An exact copy of all the data is needed, with every picture left out.

Dataset entries

┄┄┄┄┄┄┄┄┄┄

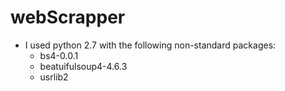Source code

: # webScrapper

* I used python 2.7 with the following non-standard packages:
    - bs4-0.0.1
    - beatuifulsoup4-4.6.3
    - usrlib2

┄┄┄┄┄┄┄┄┄┄

**Solution to the exercise:**
Source code

: # webScrapper

* I used python 2.7 with the following non-standard packages:
    - bs4-0.0.1
    - beatuifulsoup4-4.6.3
    - usrlib2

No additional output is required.